As a larger example, we applied the `-genabsyn` feature of rustlr to the ANSI C Yacc grammar published in 1985 by Jeff Lee, which was converted to rustlr syntax and found [here](https://cs.hofstra.edu/~cscccl/rustlr_project/cparser/cauto.grammar).  The raw grammar produced a shift-reduce conflict caused by the *dangling else* problem, which we fixed by giving  'else' a higher precedence than 'if'.  The raw grammar contained a few other issues we have not addressed, most notably when an identifier should be considered as `TYPE_NAME`. Manual fine tuning will definitely be required, as one should expect.  However, the generated AST is at least a good starting point.  In forming the enum types, for production rules without a left-hand side label, rustlr will also sometimes use the name of an alpha-numeric terminal symbol to create the name of the enum variant (if it is the first symbol on the right-hand side).

The AST enums are found [here](https://cs.hofstra.edu/~cscccl/rustlr_project/cparser/src/cauto_ast.rs) and the generated parser [here](https://cs.hofstra.edu/~cscccl/rustlr_project/cparser/src/cautoparser.rs).

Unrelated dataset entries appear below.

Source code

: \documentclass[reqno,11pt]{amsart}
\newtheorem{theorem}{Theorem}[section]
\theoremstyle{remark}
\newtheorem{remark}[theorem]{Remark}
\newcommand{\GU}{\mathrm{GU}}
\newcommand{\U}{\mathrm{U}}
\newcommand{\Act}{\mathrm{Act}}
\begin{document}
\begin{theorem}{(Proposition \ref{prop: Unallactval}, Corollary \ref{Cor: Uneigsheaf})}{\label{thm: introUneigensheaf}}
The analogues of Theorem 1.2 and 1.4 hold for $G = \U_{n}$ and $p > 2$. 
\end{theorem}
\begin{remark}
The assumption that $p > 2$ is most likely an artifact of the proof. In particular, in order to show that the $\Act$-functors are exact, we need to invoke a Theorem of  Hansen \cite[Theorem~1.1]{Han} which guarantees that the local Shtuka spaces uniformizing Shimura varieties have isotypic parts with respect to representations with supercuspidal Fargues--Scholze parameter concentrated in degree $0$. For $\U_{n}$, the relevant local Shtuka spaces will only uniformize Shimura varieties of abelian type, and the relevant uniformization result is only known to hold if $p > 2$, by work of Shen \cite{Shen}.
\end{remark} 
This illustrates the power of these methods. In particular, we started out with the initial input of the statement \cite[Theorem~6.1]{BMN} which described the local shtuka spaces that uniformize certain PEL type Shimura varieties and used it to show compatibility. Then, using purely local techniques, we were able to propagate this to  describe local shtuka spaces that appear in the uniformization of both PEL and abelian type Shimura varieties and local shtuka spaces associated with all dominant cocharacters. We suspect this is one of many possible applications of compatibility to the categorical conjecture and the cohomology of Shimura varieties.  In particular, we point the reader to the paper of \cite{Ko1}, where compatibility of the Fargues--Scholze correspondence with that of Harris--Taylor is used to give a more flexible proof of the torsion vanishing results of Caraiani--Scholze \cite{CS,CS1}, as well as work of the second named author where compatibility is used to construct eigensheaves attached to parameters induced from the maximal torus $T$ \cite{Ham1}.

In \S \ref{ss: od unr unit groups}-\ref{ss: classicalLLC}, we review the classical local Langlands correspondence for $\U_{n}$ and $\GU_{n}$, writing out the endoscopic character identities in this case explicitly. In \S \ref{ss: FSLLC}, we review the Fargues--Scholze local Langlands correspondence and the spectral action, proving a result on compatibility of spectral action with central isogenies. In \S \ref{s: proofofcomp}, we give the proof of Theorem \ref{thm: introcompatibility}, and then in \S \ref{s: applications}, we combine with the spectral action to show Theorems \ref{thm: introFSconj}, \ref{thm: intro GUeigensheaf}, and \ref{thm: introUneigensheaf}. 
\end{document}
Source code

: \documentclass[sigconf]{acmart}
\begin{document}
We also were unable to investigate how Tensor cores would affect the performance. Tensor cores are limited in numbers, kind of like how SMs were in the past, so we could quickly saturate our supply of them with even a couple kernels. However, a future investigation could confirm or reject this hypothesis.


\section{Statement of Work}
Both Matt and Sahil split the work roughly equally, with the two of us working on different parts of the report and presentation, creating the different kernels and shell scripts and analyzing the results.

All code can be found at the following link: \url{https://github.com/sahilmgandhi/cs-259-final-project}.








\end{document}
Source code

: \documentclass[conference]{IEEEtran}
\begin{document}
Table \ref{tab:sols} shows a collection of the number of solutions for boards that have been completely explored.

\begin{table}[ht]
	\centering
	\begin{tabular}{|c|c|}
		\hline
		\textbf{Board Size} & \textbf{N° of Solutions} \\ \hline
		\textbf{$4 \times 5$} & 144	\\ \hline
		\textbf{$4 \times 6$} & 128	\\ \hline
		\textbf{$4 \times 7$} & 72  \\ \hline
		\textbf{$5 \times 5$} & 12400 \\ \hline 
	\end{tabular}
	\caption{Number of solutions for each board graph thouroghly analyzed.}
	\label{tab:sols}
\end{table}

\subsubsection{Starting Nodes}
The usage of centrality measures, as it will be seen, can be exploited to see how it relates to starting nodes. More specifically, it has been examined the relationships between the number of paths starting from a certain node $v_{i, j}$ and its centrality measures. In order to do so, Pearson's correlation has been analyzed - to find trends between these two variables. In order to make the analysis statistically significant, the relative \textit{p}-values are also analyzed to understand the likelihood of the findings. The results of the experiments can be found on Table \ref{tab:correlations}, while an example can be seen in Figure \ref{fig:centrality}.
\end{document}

[1]:https://docs.rs/rustlr/latest/rustlr/lexer_interface/struct.StrTokenizer.html
[2]:https://docs.rs/rustlr/latest/rustlr/generic_absyn/struct.LBox.html
[3]:https://docs.rs/rustlr/latest/rustlr/generic_absyn/struct.LRc.html
[4]:https://docs.rs/rustlr/latest/rustlr/zc_parser/struct.ZCParser.html#method.lbx
[5]:https://docs.rs/rustlr/latest/rustlr/zc_parser/struct.StackedItem.html#method.lbox
[sitem]:https://docs.rs/rustlr/latest/rustlr/zc_parser/struct.StackedItem.html
[chap1]:https://cs.hofstra.edu/~cscccl/rustlr_project/chapter1.html
[chap2]:https://cs.hofstra.edu/~cscccl/rustlr_project/chapter2.html
[chap3]:  https://cs.hofstra.edu/~cscccl/rustlr_project/chapter3.html
[lexsource]:https://docs.rs/rustlr/latest/rustlr/lexer_interface/struct.LexSource.html
[drs]:https://docs.rs/rustlr/latest/rustlr/index.html
[tktrait]:https://docs.rs/rustlr/latest/rustlr/lexer_interface/trait.Tokenizer.html
[tt]:https://docs.rs/rustlr/latest/rustlr/lexer_interface/struct.TerminalToken.html
[rtk]:https://docs.rs/rustlr/latest/rustlr/lexer_interface/enum.RawToken.html
[fromraw]:https://docs.rs/rustlr/latest/rustlr/lexer_interface/struct.TerminalToken.html#method.from_raw
[nextsymfun]:https://docs.rs/rustlr/latest/rustlr/lexer_interface/trait.Tokenizer.html#tymethod.nextsym
[zcp]:https://docs.rs/rustlr/latest/rustlr/zc_parser/struct.ZCParser.html
[ttnew]:https://docs.rs/rustlr/latest/rustlr/lexer_interface/struct.TerminalToken.html#method.new

[^footnote 1]: Each enum has a `_Nothing(&'lt ())` variant.  This is used to implement the Default trait.  The lifetime parameter exists so that all enums can be parameterized with a lifetime, if one was declared for the grammar.  Without the dummy reference one would have to compute a closure over the grammar to determine which enums require lifetimes and which do not: something that&#39;s determined to be too expensive relative to its importance.